The bright, splashy theatrical release poster for Pan-Americana (RKO, 1945) jovially portrays Latin America as the ideal vacation experience for well-off Americans to shake winter blues away. (Photo Source: Wikimedia Commons)

However, these results were mixed as splashy Technicolor musicals such as Holiday In Mexico (MGM, 1946) tended to glamorize the region and portray Latin America as an endless carnival of fun and frivolity for well-to-do American tourists. Westerns though, generally continued to have a different view of “south-of-border” as lurid, flamboyant epics like Duel In The Sun (also 1946) illustrated rather too well. From viewing this very entertaining but (at times) overwrought melodrama – we get the distinct impression that any blending of Anglo and Hispanic cultures (especially where sexuality and /or marriage is concerned) cannot be anything good and careens straight towards disaster.

Theatrical release poster for Holiday In Mexico (MGM, 1946). Much like Pan-Americana, “south-of-border” was portrayed here as a simple region of fun and frivolity – utterly ignoring the political corruption, income inequality, and poverty which was all too common there. (Photo Source: Wikimedia Commons)

Of course, two brothers…one good and one bad are both in competition for the forbidden, treacherous “Mexican Spitfire” proves that Duel In The Sun is another re-tread that was played out in seemingly countless B-picture variations. In this narrative the audience is presented with an A-list cast, blazing color landscapes, and a sumptuous, big studio budget which was reportedly in the $6,000,000 range — an absolutely breathtaking sum for that era. Even long after Duel In The Sun, Westerns still had that stubborn tendency to portray the border in a bad light of greasy and grubby bandits, heartless Latina vamps, and all sorts of other violent and perfidious characters which would populate through any number of films.

Theatrical release poster for Duel In The Sun (Selznick, 1946) is the most notorious and garish of the steamy potboilers which exploited the ethnic, sexual, and social tensions that have been stereotypical of Anglo and Hispanic relations over many decades. (Photo Source: Wikimedia Commons)

Among these better known cinematic offerings are The Treasure Of The Sierra Madre (1948) where bandits still terrorized the countryside in the wake of yet another Mexican Revolution. They Came To Cordura (1959) revolves around a U.S. Cavalry detachment pursuing and trying to capture Pancho Villa in Mexico. The Wild Bunch (1969) is an ultra-violent tale of American outlaws trying to score one more train robbery during the World War One era – but they get caught up in a firestorm of bloodshed and revolution instead. The Appaloosa (1966) is concerned mainly with Mexican horse thieves and other complications that arise for the hero (Marlon Brando) to sort out. The Wrath Of God (1972) pertains to a bank robber (Robert Mitchum) who disguises himself as a Catholic priest where more bloody mayhem ensues with all the negative stock character types thrown into the mix.

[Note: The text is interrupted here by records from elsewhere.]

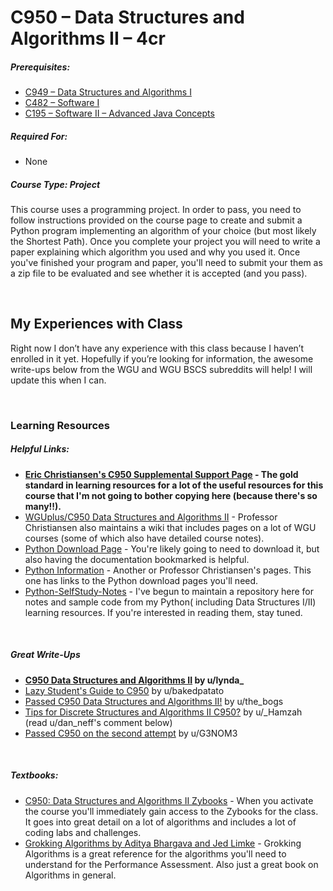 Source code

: # C950 – Data Structures and Algorithms II – 4cr
<h5>Prerequisites:</h5>
<ul>
<li><a href="https://github.com/arancepete/WGU_BSCS/tree/main/C949/C949.md">C949 – Data Structures and Algorithms I</a></li>
    <li><a href="https://github.com/arancepete/WGU_BSCS/tree/main/C482/C482.md">C482 – Software I</a></li>
  <li><a href="https://github.com/arancepete/WGU_BSCS/tree/main/C950/C950.md">C195 – Software II – Advanced Java Concepts</a></li>

</ul>

<h5>Required For:</h5>
<ul>
<li>None</li>
</ul>

<h5><b>Course Type:</b> Project</h5> 
<P>This course uses a programming project. In order to pass, you need to follow instructions provided on the course page to create and submit a Python program implementing an algorithm of your choice (but most likely the Shortest Path). Once you complete your project you will need to write a paper explaining which algorithm you used and why you used it. Once you've finished your program and paper, you'll need to submit your them as a zip file to be evaluated and see whether it is accepted (and you pass).</p>


<br />

<h2>My Experiences with Class</h2>
<p>Right now I don’t have any experience with this class because I haven’t enrolled in it yet. Hopefully if you’re looking for information, the awesome write-ups below from the WGU and WGU BSCS subreddits will help! I will update this when I can.</p>
<br />

<h3>Learning Resources</h3>

<h5>Helpful Links:</h5>
<ul>
  <li><b><a href="https://sites.google.com/wgu.edu/eric-christiansen/home/C950?authuser=0">Eric Christiansen's C950 Supplemental Support Page</a> - The gold standard in learning resources for a lot of the useful resources for this course that I'm not going to bother copying here (because there's so many!!).</b></li>
  <li><a href="https://motleybytes.com/w/WGUplus/C950_Data_Structures_and_Algorithms_II">WGUplus/C950 Data Structures and Algorithms II</a> - Professor Christiansen also maintains a wiki that includes pages on a lot of WGU courses (some of which also have detailed course notes).</li>
  <li><a href="https://www.python.org/downloads/">Python Download Page</a> - You're likely going to need to download it, but also having the documentation bookmarked is helpful.</li>
  <li><a href="https://sites.google.com/wgu.edu/eric-christiansen/home/python?authuser=0">Python Information</a> - Another or Professor Christiansen's pages. This one has links to the Python download pages you'll need.</li>
      <li><a href="https://github.com/Krautpaddy/Python-SelfStudy-Notes">Python-SelfStudy-Notes</a> - I've begun to maintain a repository here for notes and sample code from my Python( including Data Structures I/II) learning resources. If you're interested in reading them, stay tuned.</li>
</ul>

<br />

<h5>Great Write-Ups</h5>
<ul>
  <li><b><a href="https://www.reddit.com/r/WGU_CompSci/comments/bxbqxi/c950_data_structures_and_algorithms_ii/">C950 Data Structures and Algorithms II</a> by u/lynda_</b></li>
  <li><a href="https://www.reddit.com/r/WGU_CompSci/comments/g0rd0k/lazy_students_guide_to_c950/">Lazy Student's Guide to C950</a> by u/bakedpatato</li>
  <li><a href="https://www.reddit.com/r/WGU_CompSci/comments/galm4w/passed_c950_data_structures_and_algorithms_ii/">Passed C950 Data Structures and Algorithms II!</a> by u/the_bogs</li>
  <li><a href="https://www.reddit.com/r/WGU_CompSci/comments/aby705/tips_for_discrete_structures_and_algorithms_ii/">Tips for Discrete Structures and Algorithms II C950?</a> by u/_Hamzah (read u/dan_neff's comment below)</li>
  <li><a href="https://www.reddit.com/r/WGU_CompSci/comments/gm2p7x/passed_c950_on_the_second_attempt/">Passed C950 on the second attempt</a> by u/G3NOM3</li>
</ul>

<br />

<h5>Textbooks:</h5>
<ul>
  <li><a href="https://learn.zybooks.com/zybook/WGUC950AY20182019">C950: Data Structures and Algorithms II Zybooks</a> - When you activate the course you'll immediately gain access to the Zybooks for the class. It goes into great detail on a lot of algorithms and includes a lot of coding labs and challenges.</li>
<li><a href="https://www.oreilly.com/library/view/grokking-algorithms/9781617292231">Grokking Algorithms by Aditya Bhargava and Jed Limke</a> - Grokking Algorithms is a great reference for the algorithms you'll need to understand for the Performance Assessment. Also just a great book on Algorithms in general.</li>
</ul>
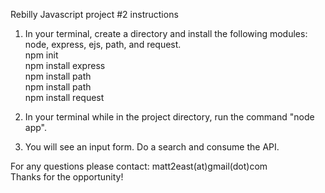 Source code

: Rebilly Javascript project #2 instructions <br />

1. In your terminal, create a directory and install the following modules: node, express, ejs, path, and request. <br />
npm init <br />
npm install express <br />
npm install path <br />
npm install path <br />
npm install request <br />

2. In your terminal while in the project directory, run the command "node app". <br />

3. You will see an input form. Do a search and consume the API. <br />

For any questions please contact: matt2east(at)gmail(dot)com <br />
Thanks for the opportunity!
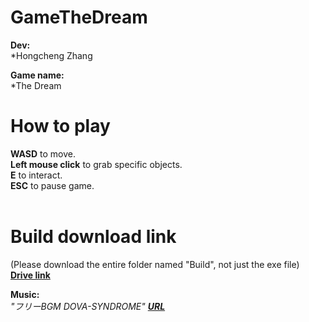 # GameTheDream

**Dev:** <br>
*Hongcheng Zhang<br>

**Game name:** <br>
*The Dream<br>

# How to play 
**WASD** to move. <br>
**Left mouse click** to grab specific objects. <br>
**E** to interact. <br>
**ESC** to pause game. <br>
<br>

# Build download link 
(Please download the entire folder named "Build", not just the exe file) <br>
[**Drive link**](https://drive.google.com/drive/folders/1mxHWdNB0wK-Um30c9VWj5k_GOy2RyHSa?usp=sharing) <br>

**Music:** <br>
_"フリーBGM DOVA-SYNDROME" [**URL**](https://youtu.be/kKg-aXVS1YI?list=PLtomM9b9ry_KNohicuiLKmTuT5CIYVn3L)_<br>
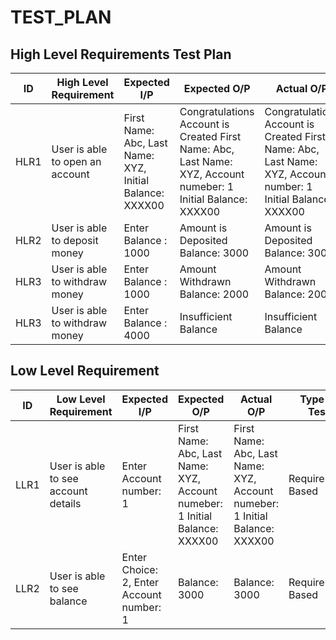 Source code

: # TEST_PLAN
## High Level Requirements Test Plan
| ID    | High Level Requirement | Expected I/P | Expected O/P | Actual O/P | Type of Test |
| ----- | ---------------------- | ------------ | ------------ | ---------- | ------------ |
| HLR1  | User is able to open an account |  First Name: Abc, Last Name: XYZ, Initial Balance: XXXX00   | Congratulations Account is Created First Name: Abc, Last Name: XYZ, Account numeber: 1 Initial Balance: XXXX00| Congratulations Account is Created First Name: Abc, Last Name: XYZ, Account number: 1 Initial Balance: XXXX00 | Requirement Based |
| HLR2  | User is able to deposit money  |  Enter Balance : 1000  | Amount is Deposited Balance: 3000 | Amount is Deposited Balance: 3000 | 
| HLR3  | User is able to withdraw money | Enter Balance : 1000| Amount Withdrawn Balance: 2000 | Amount Withdrawn Balance: 2000 |   Requirement Based     |
| HLR3  | User is able to withdraw money | Enter Balance : 4000| Insufficient Balance | Insufficient Balance |   Requirement Based     |

## Low Level Requirement
| ID    | Low Level Requirement | Expected I/P | Expected O/P | Actual O/P | Type of Test |
| ----- | ---------------------- | ------------ | ------------ | ---------- | ------------ |
| LLR1  | User is able to see account details |  Enter Account number: 1| First Name: Abc, Last Name: XYZ, Account numeber: 1 Initial Balance: XXXX00 | First Name: Abc, Last Name: XYZ, Account numeber: 1 Initial Balance: XXXX00 |Requirement Based |
| LLR2  | User is able to see balance  |  Enter Choice: 2,  Enter Account number: 1   | Balance: 3000 | Balance: 3000 | Requirement Based |
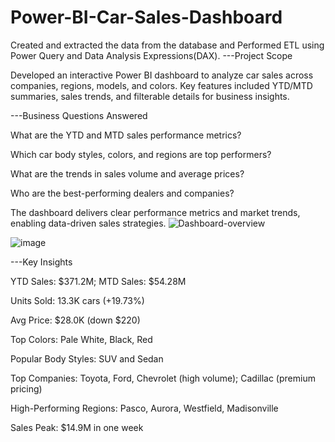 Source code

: # Power-BI-Car-Sales-Dashboard
Created and extracted the data from the database and Performed ETL using Power Query and Data Analysis Expressions(DAX).
---Project Scope

Developed an interactive Power BI dashboard to analyze car sales across companies, regions, models, and colors. Key features included YTD/MTD summaries, sales trends, and filterable details for business insights.

---Business Questions Answered

What are the YTD and MTD sales performance metrics?

Which car body styles, colors, and regions are top performers?

What are the trends in sales volume and average prices?

Who are the best-performing dealers and companies?

The dashboard delivers clear performance metrics and market trends, enabling data-driven sales strategies.
![Dashboard-overview](https://github.com/user-attachments/assets/e3f091d9-7c50-4cbe-a393-040fa1fc554c)

![image](https://github.com/user-attachments/assets/e83d00f9-ec91-47b4-9a69-59a3373cd78c)

---Key Insights

YTD Sales: $371.2M; MTD Sales: $54.28M

Units Sold: 13.3K cars (+19.73%)

Avg Price: $28.0K (down $220)

Top Colors: Pale White, Black, Red

Popular Body Styles: SUV and Sedan

Top Companies: Toyota, Ford, Chevrolet (high volume); Cadillac (premium pricing)

High-Performing Regions: Pasco, Aurora, Westfield, Madisonville

Sales Peak: $14.9M in one week
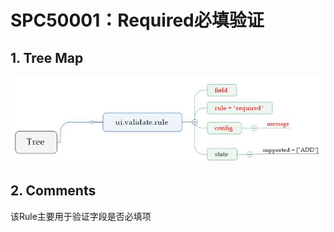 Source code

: # SPC50001：Required必填验证

## 1. Tree Map

![](/engine/spec/component/img/vr-001-01.JPG)

## 2. Comments

该Rule主要用于验证字段是否必填项




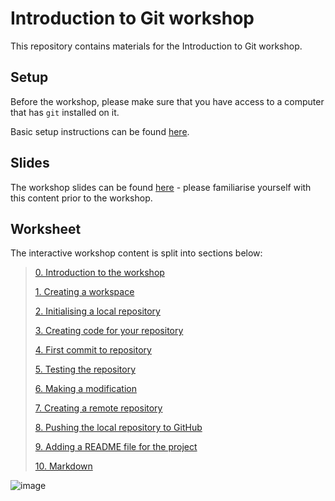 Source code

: # Introduction to Git workshop

This repository contains materials for the Introduction to Git workshop.

## Setup

Before the workshop, please make sure that you have access to a computer that has `git` installed on it. 

Basic setup instructions can be found [here](./GitSETUP.md).

## Slides

The workshop slides can be found [here](./LIFE748_Intro_to_Git.pdf) - please familiarise yourself with this content prior to the workshop.

## Worksheet

The interactive workshop content is split into sections below:
> [0. Introduction to the workshop](./0.Intro.md)
> 
> [1. Creating a workspace](./1.Workspace.md)
>
> [2. Initialising a local repository](./2_Initialising_local_repository.md)
>
> [3. Creating code for your repository](./3_Create_code.md)
>
> [4. First commit to repository](./4_First_commit.md)
>
> [5. Testing the repository](./5_Testing_the_repo.md)
>
> [6. Making a modification](./6_Adding_a_feature.md)
>
> [7. Creating a remote repository](./7_Create_GitHub_repo.md)
>
> [8. Pushing the local repository to GitHub](./8_Pushing_to_GitHub.md)
>
> [9. Adding a README file for the project](./9_Adding_a_README.md)
>
> [10. Markdown](./10_Markdown.md)
	

![image](https://github.com/user-attachments/assets/6b66ad50-8279-4f44-8f29-e298a4516170)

Theatrical release poster for The Appaloosa (Universal, 1966) suggests another sensational tale of sex and violence which supposedly was typical of life in places like Sonora, Mexico. (Photo Source: Wikimedia Commons)

The above mentioned are just a sampling of the films which portray “south-of-border” in an unflattering light. While Hollywood is not the purveyor of these portrayals as it once was, the news media has certainly picked up the slack (especially the local Arizona news outlets) which constantly feature distressing and fearsome stories of human trafficking, drug smuggling, deaths from exposure in the harsh desert climate and terrain as desperate immigrants attempt to cross it. There is the highly publicized case of a murdered border agent – the Bryan Terry story being a glaring example of this – and on it goes. The overall image of the border has not shown any improvement over the decades – and if anything has worsened.